OREANDA-NEWS. The Deutsche Börse Photography Foundation and C/O Berlin cordially invite you to the last event of the „Watched! Surveillance, Art & Photography” series. The British artist James Bridle will hold a lecture entitled “Seeing Machines”, which will take place on 20 April 2017 at C/O Berlin in Amerika Haus, Berlin.

James Bridle explores contemporary computer forecasting and automation technologies as part of our everyday lives. The work of Intelligence services, immigration policies and surveillance are subjects in his art. In his lecture “Seeing Machines”, he discusses new aesthetic forms and technologies whose structures have become almost impossible for us to decipher. To depict those invisible technologies of the security apparatus and the degree of censored CIA-documents he creates images from drones. In his investigative works, he devises forms of resistance to algorithmic systems and creates new images for the computer age. The final event will take place as part of the event series on surveillance and photography accompanying the current exhibition Watched! Surveillance, Art & Photography at C/O Berlin, which started in June 2016.

James Bridle’s artistic work Homo sacer (2014) is being shown in the eponymous exhibition „Watched!

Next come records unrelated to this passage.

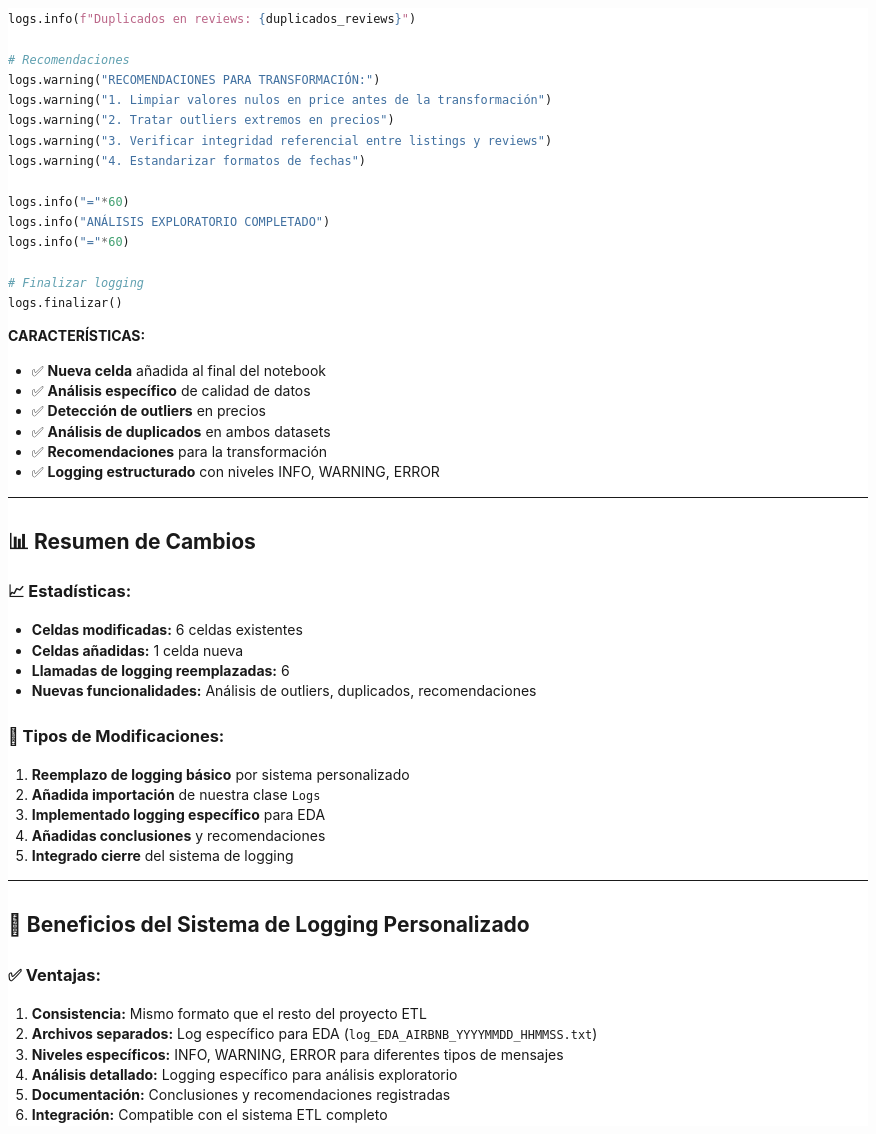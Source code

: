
 ```python
logs.info(f"Duplicados en reviews: {duplicados_reviews}")

# Recomendaciones
logs.warning("RECOMENDACIONES PARA TRANSFORMACIÓN:")
logs.warning("1. Limpiar valores nulos en price antes de la transformación")
logs.warning("2. Tratar outliers extremos en precios")
logs.warning("3. Verificar integridad referencial entre listings y reviews")
logs.warning("4. Estandarizar formatos de fechas")

logs.info("="*60)
logs.info("ANÁLISIS EXPLORATORIO COMPLETADO")
logs.info("="*60)

# Finalizar logging
logs.finalizar()
```

**CARACTERÍSTICAS:**
- ✅ **Nueva celda** añadida al final del notebook
- ✅ **Análisis específico** de calidad de datos
- ✅ **Detección de outliers** en precios
- ✅ **Análisis de duplicados** en ambos datasets
- ✅ **Recomendaciones** para la transformación
- ✅ **Logging estructurado** con niveles INFO, WARNING, ERROR

---

## 📊 Resumen de Cambios

### **📈 Estadísticas:**
- **Celdas modificadas:** 6 celdas existentes
- **Celdas añadidas:** 1 celda nueva
- **Llamadas de logging reemplazadas:** 6
- **Nuevas funcionalidades:** Análisis de outliers, duplicados, recomendaciones

### **🔧 Tipos de Modificaciones:**
1. **Reemplazo de logging básico** por sistema personalizado
2. **Añadida importación** de nuestra clase `Logs`
3. **Implementado logging específico** para EDA
4. **Añadidas conclusiones** y recomendaciones
5. **Integrado cierre** del sistema de logging

---

## 🎯 Beneficios del Sistema de Logging Personalizado

### **✅ Ventajas:**
1. **Consistencia:** Mismo formato que el resto del proyecto ETL
2. **Archivos separados:** Log específico para EDA (`log_EDA_AIRBNB_YYYYMMDD_HHMMSS.txt`)
3. **Niveles específicos:** INFO, WARNING, ERROR para diferentes tipos de mensajes
4. **Análisis detallado:** Logging específico para análisis exploratorio
5. **Documentación:** Conclusiones y recomendaciones registradas
6. **Integración:** Compatible con el sistema ETL completo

Surveillance, Art & Photography” and will be on display at C/O Berlin up to April 23, 2017.

James Bridle is a British writer, artist, journalist and computer scientist from London. He currently lives and works in Athens. Bridle has published numerous journalistic and theoretical texts in online and print media. His artistic work has been shown at international institutions and museums including the Barbican Center and the Victoria & Albert Museum in London; the Laboral in Gijón; ZKM | Zentrum für Kunst und Medientechnologie in Karlsruhe; and the National Arts Centre in Tokyo; and as part of the Lighthouse Brighton Festival; Milan Design Week; the Bienal Internacional de Curitiba and the Istanbul Design Biennial. He is an active participant in contemporary discourses surrounding the topic of surveillance. Bridle has held lectures worldwide, and has taught at Goldsmith University in London.

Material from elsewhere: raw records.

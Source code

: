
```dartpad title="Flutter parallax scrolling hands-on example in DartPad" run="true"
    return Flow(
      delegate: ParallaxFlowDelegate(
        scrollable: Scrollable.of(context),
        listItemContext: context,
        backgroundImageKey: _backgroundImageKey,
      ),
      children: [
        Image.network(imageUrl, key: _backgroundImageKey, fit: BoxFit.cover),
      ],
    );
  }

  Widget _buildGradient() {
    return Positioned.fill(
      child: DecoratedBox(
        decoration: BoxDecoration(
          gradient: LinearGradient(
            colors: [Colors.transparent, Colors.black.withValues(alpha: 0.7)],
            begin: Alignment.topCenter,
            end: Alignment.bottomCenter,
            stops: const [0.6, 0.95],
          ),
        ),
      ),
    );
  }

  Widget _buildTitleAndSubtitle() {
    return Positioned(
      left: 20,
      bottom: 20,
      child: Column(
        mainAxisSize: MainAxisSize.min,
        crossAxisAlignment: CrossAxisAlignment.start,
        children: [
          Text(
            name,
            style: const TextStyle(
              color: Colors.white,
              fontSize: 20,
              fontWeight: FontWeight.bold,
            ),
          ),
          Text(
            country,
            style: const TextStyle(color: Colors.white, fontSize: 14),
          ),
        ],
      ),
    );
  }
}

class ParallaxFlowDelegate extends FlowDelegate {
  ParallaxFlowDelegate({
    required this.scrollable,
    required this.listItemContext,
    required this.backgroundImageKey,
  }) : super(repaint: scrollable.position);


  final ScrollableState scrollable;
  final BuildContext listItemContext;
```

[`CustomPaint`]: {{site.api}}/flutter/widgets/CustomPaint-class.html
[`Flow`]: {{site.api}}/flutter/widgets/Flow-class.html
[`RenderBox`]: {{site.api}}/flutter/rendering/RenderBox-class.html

Surveillance has long been a major issue in society. Sociologists, psychologists, lawyers, politicians and artists address the different forms of surveillance and their effects on individuals and entire groups. They don‘t merely concentrate on issues of privacy and the potential threat to individuals through governmental and private sur­veillance, but rather critically and playfully deal with the various forms of daily sur­veillance as constitutive part of our social lives. Given this universal development, the question arises: What effect does this have on us? How are these developments reflected in artistic works? And how can contemporary art and media theory contribute to a better understanding of our modern surveillance society?

With the series Watched! – Surveillance Art & Photography the Deutsche Börse Photography Foundation and C/O Berlin address the different forms of surveillance and their effects and present different commentaries and reactions from the perspective of contemporary art and media experts.

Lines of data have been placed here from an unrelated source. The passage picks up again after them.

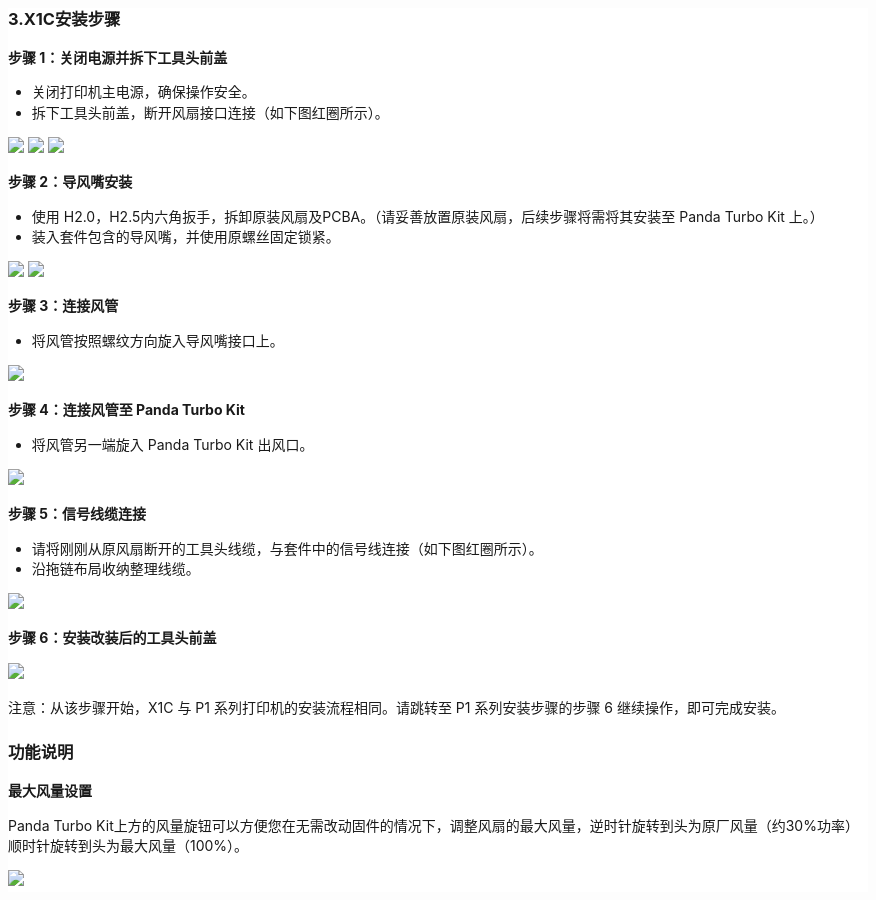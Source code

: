 ### 3.X1C安装步骤

**步骤 1：关闭电源并拆下工具头前盖**

- 关闭打印机主电源，确保操作安全。
- 拆下工具头前盖，断开风扇接口连接（如下图红圈所示）。

<img src=img/panda_turbo_kit/panda_turbo_kit_installation20.png width="600" />

<img src=img/panda_turbo_kit/panda_turbo_kit_installation21.png width="600" />

<img src=img/panda_turbo_kit/panda_turbo_kit_installation22.png width="600" />

**步骤 2：导风嘴安装**

- 使用 H2.0，H2.5内六角扳手，拆卸原装风扇及PCBA。（请妥善放置原装风扇，后续步骤将需将其安装至 Panda Turbo Kit 上。）
- 装入套件包含的导风嘴，并使用原螺丝固定锁紧。

<img src=img/panda_turbo_kit/panda_turbo_kit_installation23.png width="600" />

<img src=img/panda_turbo_kit/panda_turbo_kit_installation24.png width="600" />

**步骤 3：连接风管**

- 将风管按照螺纹方向旋入导风嘴接口上。

<img src=img/panda_turbo_kit/panda_turbo_kit_installation25.png width="600" />

**步骤 4：连接风管至 Panda Turbo Kit**

- 将风管另一端旋入 Panda Turbo Kit 出风口。

<img src=img/panda_turbo_kit/panda_turbo_kit_installation26.png width="600" />

**步骤 5：信号线缆连接**

- 请将刚刚从原风扇断开的工具头线缆，与套件中的信号线连接（如下图红圈所示）。
- 沿拖链布局收纳整理线缆。

<img src=img/panda_turbo_kit/panda_turbo_kit_installation27.png width="600" />

**步骤 6：安装改装后的工具头前盖**

<img src=img/panda_turbo_kit/panda_turbo_kit_installation28.png width="600" />

注意：从该步骤开始，X1C 与 P1 系列打印机的安装流程相同。请跳转至 P1 系列安装步骤的步骤 6 继续操作，即可完成安装。

### 功能说明

**最大风量设置**

Panda Turbo Kit上方的风量旋钮可以方便您在无需改动固件的情况下，调整风扇的最大风量，逆时针旋转到头为原厂风量（约30%功率） 顺时针旋转到头为最大风量（100%）。

<img src=img/panda_turbo_kit/panda_turbo_kit_installation29.png width="600" />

About Deutsche Börse Photography Foundation
The Deutsche Börse Photography Foundation is a Frankfurt-based non-profit organisation. The foundation activities focus on collecting, exhibiting and promoting contemporary photography. Deutsche Börse began to build up its collection of contemporary photography in 1999. Expanding the Art Collection Deutsche Börse which comprises today more than 1,700 works by over 100 international artists, is one of the key aims of the foundation. The collection and a changing exhibition programme are open to the public. Together with The Photographers' Gallery in London, the foundation awards the renowned Deutsche Börse Photography Foundation Prize each year. Other focal points include promoting new talent, supporting exhibition projects of international museums and institutions, and the expansion of platforms for academic discussion about the medium.